Many computations in elementary probability assume that the probability of an event is independent of previous trials. For example, if you toss a coin twice, the probability of observing "heads" on the second toss does not depend on the result of the first toss.

However, there are situations in which the current state of the system determines the probability of the next state. A stochastic process in which the probabilities depend on the current state is called a Markov chain.

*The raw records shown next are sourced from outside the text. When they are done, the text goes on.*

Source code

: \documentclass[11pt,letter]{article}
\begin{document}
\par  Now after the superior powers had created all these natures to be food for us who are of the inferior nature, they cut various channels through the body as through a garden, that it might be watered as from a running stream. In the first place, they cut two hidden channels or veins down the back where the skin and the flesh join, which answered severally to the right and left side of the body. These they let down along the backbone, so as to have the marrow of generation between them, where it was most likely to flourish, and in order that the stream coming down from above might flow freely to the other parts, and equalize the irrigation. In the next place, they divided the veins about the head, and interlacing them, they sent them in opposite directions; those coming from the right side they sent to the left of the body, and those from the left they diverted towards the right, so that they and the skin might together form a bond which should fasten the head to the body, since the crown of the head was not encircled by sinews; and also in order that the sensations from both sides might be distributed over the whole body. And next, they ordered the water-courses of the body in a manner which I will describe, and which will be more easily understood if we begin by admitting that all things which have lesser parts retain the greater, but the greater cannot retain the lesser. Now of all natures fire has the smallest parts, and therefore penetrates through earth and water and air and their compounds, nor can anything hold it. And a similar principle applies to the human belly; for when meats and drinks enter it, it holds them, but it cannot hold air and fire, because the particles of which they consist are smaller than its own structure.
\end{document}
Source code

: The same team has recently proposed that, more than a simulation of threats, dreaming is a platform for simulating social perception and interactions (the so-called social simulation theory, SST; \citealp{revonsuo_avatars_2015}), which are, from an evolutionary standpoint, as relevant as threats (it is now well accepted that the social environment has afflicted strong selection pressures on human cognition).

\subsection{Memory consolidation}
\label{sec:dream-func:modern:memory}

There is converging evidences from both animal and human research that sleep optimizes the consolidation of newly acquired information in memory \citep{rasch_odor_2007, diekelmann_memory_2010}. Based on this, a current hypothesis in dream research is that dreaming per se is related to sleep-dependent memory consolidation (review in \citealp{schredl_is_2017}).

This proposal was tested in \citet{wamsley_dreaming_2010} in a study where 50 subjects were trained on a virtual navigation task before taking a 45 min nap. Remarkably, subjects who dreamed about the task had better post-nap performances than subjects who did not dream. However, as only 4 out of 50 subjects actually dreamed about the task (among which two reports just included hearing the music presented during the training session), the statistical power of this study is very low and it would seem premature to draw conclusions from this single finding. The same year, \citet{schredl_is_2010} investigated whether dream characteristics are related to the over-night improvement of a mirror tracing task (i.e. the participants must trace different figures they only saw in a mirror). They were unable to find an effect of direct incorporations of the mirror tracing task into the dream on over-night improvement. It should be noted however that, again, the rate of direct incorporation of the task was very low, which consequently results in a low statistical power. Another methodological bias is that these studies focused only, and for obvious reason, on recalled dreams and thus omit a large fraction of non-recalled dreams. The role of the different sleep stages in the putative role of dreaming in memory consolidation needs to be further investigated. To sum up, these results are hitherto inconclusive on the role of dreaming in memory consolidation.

A Markov transition matrix models the way that the system transitions between states. A transition matrix is a square matrix in which the (i,j)th element is the probability of transitioning from state i into state j. The sum of each row is 1. For reference, Markov chains and transition matrices are discussed in Chapter 11 of Grimstead and Snell's Introduction to Probability.

A transition matrix of probabilities

A Wikipedia article on Markov chains uses a sequence of coin flips to illustrate transitioning between states. This blog post uses the same example, which is described below.

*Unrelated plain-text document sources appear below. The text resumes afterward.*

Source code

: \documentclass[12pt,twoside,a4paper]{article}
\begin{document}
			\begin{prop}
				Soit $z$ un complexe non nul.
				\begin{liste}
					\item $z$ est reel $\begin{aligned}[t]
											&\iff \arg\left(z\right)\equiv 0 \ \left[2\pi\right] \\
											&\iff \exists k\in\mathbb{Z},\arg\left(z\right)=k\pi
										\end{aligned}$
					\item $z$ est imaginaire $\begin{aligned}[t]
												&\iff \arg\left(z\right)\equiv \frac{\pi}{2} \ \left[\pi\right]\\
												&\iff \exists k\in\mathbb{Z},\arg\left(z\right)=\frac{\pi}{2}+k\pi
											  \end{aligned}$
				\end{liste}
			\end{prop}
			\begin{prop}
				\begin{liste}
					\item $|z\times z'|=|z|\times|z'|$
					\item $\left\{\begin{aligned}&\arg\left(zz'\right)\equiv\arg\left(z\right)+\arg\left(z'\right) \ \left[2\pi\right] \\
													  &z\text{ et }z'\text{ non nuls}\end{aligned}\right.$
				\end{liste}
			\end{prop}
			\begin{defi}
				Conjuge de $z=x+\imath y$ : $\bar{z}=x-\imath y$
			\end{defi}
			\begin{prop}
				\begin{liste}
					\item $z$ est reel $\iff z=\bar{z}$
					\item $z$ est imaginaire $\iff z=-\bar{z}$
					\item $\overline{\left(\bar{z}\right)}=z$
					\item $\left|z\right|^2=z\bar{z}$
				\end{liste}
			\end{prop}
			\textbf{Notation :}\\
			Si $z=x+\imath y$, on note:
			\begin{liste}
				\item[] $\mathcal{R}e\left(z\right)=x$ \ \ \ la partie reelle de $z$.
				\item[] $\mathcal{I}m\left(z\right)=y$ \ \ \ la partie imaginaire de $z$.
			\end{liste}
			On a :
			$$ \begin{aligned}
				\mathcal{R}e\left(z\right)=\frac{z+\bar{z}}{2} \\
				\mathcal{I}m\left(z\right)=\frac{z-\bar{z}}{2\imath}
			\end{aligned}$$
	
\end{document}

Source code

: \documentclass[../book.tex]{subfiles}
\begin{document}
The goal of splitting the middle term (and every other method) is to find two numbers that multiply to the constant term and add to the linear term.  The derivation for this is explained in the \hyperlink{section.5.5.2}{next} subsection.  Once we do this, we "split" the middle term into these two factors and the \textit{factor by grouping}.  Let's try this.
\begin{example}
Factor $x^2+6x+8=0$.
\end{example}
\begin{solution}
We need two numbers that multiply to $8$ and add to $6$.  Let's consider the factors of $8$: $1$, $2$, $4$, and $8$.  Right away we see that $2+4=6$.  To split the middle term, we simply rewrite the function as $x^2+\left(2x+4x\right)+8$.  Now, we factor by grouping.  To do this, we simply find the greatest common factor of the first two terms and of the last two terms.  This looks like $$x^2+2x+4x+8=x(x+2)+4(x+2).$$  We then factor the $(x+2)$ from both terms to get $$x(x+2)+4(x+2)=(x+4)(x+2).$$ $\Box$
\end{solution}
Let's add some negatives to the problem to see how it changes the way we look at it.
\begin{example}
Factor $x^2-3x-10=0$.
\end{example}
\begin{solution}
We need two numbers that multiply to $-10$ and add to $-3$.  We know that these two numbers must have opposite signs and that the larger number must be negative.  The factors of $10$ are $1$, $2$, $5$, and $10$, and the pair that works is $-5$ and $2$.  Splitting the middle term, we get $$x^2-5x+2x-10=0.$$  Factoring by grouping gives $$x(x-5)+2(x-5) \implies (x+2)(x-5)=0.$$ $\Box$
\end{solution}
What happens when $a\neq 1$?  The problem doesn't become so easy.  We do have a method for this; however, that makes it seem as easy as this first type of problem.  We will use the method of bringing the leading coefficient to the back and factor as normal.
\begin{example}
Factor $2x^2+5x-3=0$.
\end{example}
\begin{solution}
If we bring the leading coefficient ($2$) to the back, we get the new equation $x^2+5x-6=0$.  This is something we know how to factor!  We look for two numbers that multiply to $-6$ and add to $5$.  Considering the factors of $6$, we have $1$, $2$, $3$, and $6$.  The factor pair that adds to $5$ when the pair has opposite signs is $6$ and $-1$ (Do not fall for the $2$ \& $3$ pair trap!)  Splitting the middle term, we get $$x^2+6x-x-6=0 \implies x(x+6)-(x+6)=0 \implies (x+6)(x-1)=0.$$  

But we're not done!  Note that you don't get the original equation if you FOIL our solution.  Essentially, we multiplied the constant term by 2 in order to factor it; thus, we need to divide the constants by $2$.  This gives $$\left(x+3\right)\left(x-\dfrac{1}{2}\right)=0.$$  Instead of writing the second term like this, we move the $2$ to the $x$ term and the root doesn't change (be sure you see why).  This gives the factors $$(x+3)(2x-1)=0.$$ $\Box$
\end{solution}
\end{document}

Imagine a game in which you toss a fair coin until the sequence heads-tails-heads (HTH) appears. The process has the following four states:

  • State 1: No elements of the sequence are in order. If the next toss is tails (T), the system stays at State 1. If the next toss is heads (H), the system transition to State 2.
  • State 2: H. The first element of the sequence is in order. If the next toss is H, the system stays at State 2. If the next toss is T, the system transitions to State 3.
  • State 3: HT. The first two elements of the sequence in order. If the next toss is H, transition to State 4. If the next toss is T, transition to State 1.
  • State 4: HTH. The game is over. Stay in this state.

The transition matrix is given by the following SAS/IML matrix. The first row contains the transition probabilities for State 1, the second row contains the probabilities for State 2, and so on.

proc iml;
/* Transition matrix. Columns are next state; rows are current state */
/*     Null  H   HT  HTH */
P =    {0.5  0.5 0   0,   /* Null */
        0    0.5 0.5 0,   /* H    */
        0.5  0   0   0.5, /* HT   */
        0    0   0   1};  /* HTH  */
states = "1":"4";
print P[r=states c=states L="Transition Matrix"];

Analyzing sequences of coin tosses can be interesting and sometimes counterintuitive. Let's describe the expected behavior of this system.

The state vector

You can use a four-element row vector to represent the probabilities that the system is in each state. If the system is in the ith state, put a 1 in the ith element and zero elsewhere. Thus the state vector {1 0 0 0} indicates that the system is in State 1.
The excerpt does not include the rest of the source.